[Stored items from a collection]
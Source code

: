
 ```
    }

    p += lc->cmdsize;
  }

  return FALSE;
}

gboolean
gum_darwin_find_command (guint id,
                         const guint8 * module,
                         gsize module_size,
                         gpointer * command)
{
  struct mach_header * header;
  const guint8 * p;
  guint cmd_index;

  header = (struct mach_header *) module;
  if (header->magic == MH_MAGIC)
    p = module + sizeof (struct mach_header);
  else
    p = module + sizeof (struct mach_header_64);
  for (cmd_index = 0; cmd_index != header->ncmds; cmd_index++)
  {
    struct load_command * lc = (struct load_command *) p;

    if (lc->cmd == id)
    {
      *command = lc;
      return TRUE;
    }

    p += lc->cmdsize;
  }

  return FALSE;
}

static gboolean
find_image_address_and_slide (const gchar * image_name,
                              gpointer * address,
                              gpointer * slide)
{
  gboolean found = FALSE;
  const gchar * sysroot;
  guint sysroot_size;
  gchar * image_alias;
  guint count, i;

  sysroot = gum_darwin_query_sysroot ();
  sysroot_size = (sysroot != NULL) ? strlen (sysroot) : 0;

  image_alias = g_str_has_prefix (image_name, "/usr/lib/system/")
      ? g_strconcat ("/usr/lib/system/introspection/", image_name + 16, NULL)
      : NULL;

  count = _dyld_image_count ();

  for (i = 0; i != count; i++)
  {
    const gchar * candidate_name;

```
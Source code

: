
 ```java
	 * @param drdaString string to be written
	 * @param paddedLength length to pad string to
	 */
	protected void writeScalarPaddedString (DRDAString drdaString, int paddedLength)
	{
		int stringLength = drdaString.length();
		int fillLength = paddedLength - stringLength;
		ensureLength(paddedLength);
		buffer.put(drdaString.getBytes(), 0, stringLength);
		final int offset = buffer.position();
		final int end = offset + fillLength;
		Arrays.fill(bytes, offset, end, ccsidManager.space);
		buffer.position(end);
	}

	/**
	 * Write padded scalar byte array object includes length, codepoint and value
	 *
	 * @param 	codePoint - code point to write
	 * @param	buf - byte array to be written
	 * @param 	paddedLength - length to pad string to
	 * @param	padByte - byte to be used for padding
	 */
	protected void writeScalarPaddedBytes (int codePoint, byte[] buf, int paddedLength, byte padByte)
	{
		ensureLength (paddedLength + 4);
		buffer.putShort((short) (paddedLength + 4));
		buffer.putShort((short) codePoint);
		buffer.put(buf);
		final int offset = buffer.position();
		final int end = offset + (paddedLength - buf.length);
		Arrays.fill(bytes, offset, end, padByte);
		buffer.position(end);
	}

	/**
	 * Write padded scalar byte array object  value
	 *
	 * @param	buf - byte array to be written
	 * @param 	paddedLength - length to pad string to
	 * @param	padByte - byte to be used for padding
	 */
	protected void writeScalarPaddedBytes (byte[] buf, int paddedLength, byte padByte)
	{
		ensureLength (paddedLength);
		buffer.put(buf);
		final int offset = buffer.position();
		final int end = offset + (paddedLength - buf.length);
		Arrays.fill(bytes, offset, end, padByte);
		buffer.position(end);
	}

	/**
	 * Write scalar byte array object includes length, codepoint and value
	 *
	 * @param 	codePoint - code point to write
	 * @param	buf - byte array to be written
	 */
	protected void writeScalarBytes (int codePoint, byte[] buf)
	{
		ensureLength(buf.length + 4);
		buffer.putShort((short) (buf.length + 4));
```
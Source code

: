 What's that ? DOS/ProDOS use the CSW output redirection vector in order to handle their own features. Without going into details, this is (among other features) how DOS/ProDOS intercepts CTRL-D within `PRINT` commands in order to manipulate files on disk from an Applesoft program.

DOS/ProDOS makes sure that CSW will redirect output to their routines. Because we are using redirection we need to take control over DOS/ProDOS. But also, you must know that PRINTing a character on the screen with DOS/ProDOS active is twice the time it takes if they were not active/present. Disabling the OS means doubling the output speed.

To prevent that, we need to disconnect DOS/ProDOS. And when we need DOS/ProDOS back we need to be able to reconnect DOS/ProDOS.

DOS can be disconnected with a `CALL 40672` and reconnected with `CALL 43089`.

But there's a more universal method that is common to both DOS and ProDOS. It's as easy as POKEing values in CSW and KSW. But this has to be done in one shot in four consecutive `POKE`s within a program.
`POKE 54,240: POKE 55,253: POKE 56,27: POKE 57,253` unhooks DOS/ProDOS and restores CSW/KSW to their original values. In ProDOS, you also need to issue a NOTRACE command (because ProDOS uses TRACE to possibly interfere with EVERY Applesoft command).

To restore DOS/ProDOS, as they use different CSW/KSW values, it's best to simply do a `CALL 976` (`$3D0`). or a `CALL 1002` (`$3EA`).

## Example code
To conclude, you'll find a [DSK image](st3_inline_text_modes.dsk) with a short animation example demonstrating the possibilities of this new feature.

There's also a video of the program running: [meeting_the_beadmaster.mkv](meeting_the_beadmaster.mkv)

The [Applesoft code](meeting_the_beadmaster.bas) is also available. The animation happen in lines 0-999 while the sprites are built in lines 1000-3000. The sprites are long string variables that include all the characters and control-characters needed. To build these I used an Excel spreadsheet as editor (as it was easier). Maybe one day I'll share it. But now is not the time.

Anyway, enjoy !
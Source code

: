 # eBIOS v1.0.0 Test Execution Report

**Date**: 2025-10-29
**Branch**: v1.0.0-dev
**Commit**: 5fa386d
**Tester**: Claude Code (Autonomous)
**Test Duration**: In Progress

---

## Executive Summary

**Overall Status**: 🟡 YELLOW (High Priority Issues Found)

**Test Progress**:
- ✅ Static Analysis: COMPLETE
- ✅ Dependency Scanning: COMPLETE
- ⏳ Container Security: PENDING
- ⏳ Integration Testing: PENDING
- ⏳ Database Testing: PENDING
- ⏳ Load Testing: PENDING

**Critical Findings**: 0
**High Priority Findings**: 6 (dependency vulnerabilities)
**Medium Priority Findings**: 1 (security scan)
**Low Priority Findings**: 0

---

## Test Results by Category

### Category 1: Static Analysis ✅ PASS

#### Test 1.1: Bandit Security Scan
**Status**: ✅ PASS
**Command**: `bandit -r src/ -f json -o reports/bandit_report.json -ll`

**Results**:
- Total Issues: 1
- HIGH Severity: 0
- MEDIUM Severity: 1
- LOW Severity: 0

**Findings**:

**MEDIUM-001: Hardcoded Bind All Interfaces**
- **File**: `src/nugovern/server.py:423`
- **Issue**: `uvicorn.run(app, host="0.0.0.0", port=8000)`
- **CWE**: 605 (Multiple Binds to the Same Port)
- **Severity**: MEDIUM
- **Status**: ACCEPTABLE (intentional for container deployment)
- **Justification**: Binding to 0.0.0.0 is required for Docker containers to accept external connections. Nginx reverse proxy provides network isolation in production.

ACTION ITEM: Find the word "Category" in the entries above. Copy every line that has it.

TASK RESULT:
## Test Results by Category
### Category 1: Static Analysis ✅ PASS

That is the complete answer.